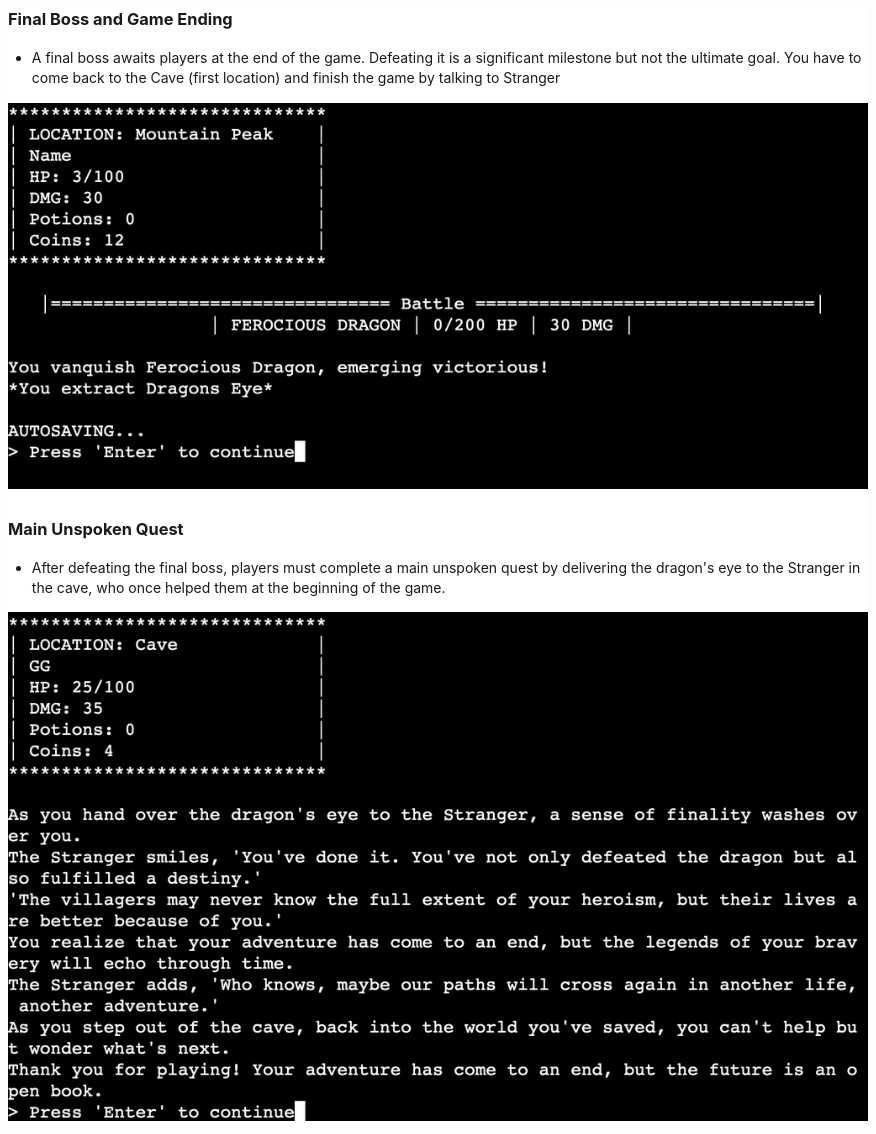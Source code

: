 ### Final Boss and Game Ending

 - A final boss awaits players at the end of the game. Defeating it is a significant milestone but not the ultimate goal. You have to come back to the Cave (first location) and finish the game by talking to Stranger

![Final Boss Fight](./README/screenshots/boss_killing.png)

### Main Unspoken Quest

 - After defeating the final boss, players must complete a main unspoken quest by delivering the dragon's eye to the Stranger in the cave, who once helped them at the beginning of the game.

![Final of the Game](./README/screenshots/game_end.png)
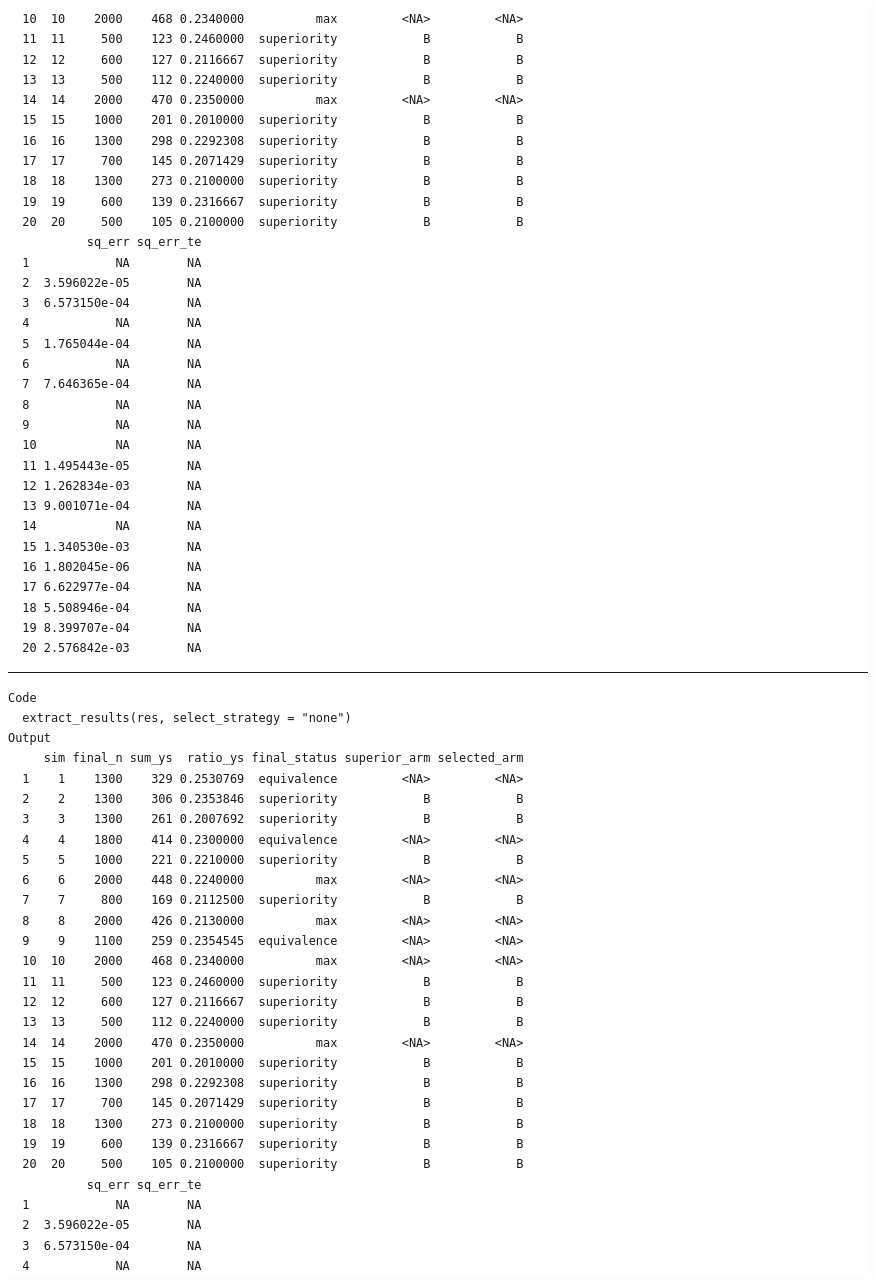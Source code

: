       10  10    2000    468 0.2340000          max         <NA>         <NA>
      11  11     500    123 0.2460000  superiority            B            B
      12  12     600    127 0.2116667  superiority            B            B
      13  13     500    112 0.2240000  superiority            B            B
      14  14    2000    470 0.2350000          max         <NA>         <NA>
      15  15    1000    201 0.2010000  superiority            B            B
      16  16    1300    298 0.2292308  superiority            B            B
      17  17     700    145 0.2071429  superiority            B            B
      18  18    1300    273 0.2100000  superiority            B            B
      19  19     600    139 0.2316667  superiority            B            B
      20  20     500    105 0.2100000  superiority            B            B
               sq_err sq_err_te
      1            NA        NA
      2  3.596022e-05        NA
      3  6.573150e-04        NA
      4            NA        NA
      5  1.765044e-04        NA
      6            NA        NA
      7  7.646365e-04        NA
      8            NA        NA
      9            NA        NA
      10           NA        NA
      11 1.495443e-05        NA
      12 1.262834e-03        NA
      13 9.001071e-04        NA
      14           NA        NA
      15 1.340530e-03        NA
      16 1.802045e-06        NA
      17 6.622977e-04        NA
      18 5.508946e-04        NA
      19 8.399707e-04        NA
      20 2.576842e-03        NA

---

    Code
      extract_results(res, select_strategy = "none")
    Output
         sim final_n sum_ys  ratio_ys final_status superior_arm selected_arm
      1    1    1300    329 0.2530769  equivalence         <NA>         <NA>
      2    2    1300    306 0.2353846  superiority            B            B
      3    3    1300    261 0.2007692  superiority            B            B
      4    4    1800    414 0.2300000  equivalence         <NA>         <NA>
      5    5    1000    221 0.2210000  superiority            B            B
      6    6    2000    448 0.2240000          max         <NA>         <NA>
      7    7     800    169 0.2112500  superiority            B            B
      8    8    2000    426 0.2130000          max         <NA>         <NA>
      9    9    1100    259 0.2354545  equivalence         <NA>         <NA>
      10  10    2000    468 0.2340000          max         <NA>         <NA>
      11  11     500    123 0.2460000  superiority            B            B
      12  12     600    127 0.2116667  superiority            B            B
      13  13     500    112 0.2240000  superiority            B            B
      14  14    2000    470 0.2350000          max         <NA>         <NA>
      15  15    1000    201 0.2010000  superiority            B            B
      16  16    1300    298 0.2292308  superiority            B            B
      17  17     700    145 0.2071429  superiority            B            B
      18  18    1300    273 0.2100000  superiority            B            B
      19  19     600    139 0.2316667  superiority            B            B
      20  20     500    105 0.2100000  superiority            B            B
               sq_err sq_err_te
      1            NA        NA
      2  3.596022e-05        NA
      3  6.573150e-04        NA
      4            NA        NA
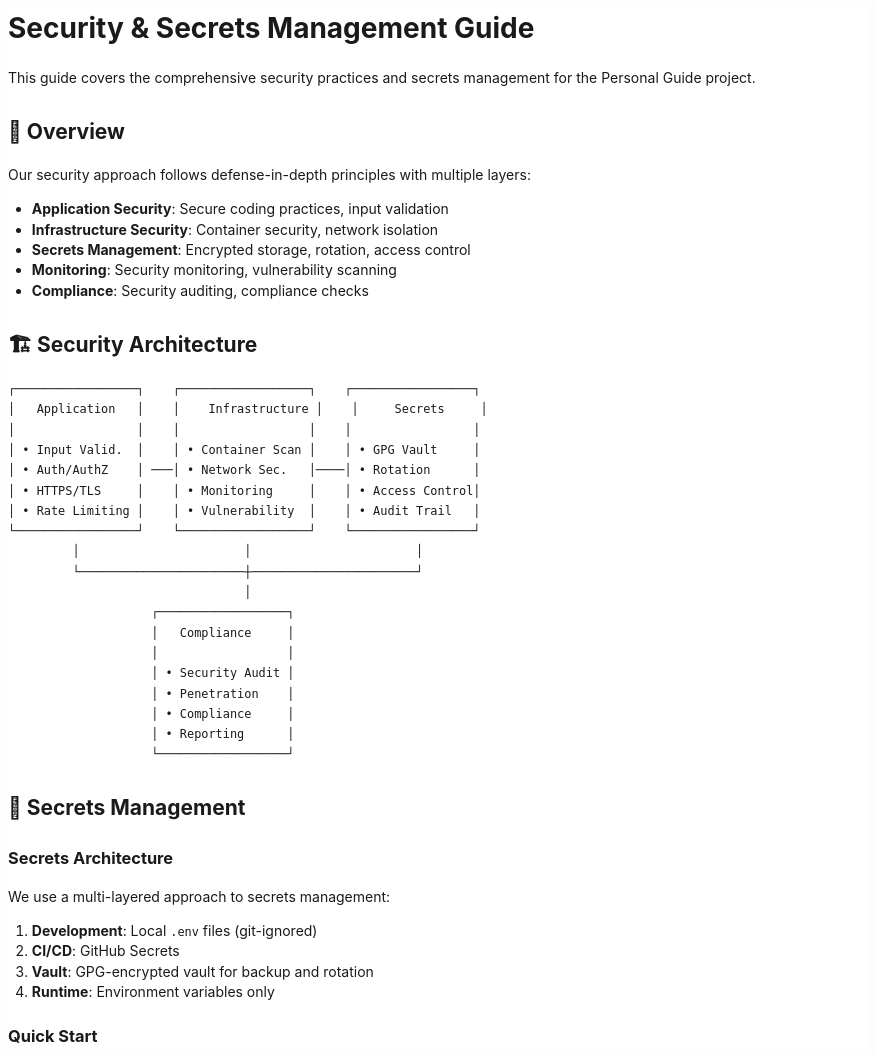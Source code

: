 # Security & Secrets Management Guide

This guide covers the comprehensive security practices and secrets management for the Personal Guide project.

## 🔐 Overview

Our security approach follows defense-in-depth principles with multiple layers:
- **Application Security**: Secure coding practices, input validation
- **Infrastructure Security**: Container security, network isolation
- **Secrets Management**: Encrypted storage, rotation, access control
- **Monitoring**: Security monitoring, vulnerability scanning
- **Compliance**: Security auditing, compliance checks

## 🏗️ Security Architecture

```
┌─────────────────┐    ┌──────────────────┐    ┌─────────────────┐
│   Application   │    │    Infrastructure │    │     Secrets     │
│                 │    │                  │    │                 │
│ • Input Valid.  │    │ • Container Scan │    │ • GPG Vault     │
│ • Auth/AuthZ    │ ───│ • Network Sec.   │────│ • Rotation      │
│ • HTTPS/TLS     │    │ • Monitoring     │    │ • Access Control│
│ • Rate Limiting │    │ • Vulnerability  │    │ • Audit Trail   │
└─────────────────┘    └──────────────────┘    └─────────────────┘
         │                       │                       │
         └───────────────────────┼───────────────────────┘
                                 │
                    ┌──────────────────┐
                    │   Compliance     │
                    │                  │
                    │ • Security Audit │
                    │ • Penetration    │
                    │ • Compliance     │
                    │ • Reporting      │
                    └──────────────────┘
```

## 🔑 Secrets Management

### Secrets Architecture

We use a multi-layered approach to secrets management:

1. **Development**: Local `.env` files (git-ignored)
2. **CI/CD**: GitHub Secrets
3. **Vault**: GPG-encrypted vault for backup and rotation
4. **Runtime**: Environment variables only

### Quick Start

● Directions: Could you please find every line of the listing above holding the string "Vault" and copy it?

● Response below:
│ • Input Valid.  │    │ • Container Scan │    │ • GPG Vault     │
3. **Vault**: GPG-encrypted vault for backup and rotation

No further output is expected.